* To do:
Return the line that contains "# Info de navegación" plus every line after it to the end of the entries below, exactly as given, and stop there.

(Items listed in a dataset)
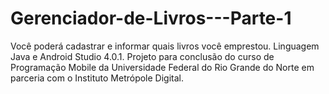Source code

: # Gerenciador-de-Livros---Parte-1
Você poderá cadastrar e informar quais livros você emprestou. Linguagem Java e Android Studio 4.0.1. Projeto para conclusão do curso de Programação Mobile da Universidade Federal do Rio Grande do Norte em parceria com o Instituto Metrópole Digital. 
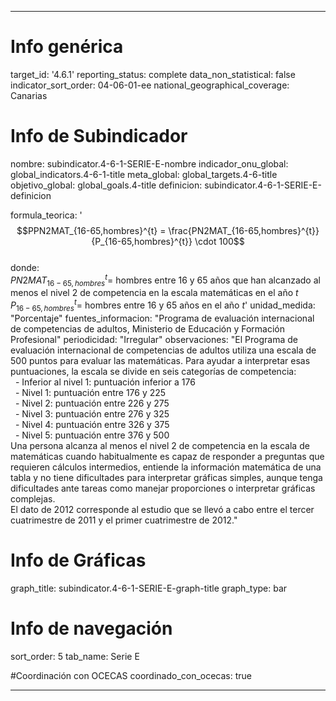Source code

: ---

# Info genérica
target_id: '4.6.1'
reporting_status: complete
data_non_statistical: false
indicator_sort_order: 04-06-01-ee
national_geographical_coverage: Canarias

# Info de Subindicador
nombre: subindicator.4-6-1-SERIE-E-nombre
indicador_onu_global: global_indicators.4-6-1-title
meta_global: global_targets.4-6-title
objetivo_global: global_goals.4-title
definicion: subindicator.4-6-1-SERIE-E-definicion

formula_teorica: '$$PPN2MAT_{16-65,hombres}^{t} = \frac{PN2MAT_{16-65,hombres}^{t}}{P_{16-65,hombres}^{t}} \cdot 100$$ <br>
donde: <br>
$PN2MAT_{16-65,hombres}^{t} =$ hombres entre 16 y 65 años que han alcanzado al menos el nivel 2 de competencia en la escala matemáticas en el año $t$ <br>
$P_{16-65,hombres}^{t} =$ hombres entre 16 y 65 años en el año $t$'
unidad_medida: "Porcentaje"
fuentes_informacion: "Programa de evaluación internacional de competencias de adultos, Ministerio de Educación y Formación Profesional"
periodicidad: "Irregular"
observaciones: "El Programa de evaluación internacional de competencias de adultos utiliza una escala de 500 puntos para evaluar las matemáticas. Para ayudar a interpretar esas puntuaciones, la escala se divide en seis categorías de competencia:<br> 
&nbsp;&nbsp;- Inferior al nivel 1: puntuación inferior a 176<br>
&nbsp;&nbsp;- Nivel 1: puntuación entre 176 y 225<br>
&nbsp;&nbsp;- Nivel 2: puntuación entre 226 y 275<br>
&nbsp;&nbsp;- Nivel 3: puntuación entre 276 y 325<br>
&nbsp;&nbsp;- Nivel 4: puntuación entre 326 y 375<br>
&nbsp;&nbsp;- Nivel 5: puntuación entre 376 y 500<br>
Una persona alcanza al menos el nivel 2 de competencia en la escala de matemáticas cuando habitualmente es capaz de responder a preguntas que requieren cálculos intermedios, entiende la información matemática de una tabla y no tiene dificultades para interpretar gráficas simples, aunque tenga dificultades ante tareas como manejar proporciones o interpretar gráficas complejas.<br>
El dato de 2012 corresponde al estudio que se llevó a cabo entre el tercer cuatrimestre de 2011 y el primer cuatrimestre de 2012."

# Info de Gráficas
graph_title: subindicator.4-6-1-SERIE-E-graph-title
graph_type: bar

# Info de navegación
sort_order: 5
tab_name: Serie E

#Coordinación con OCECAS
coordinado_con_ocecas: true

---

* Solution for this exercise:
# Info de navegación
sort_order: 5
tab_name: Serie E

#Coordinación con OCECAS
coordinado_con_ocecas: true

---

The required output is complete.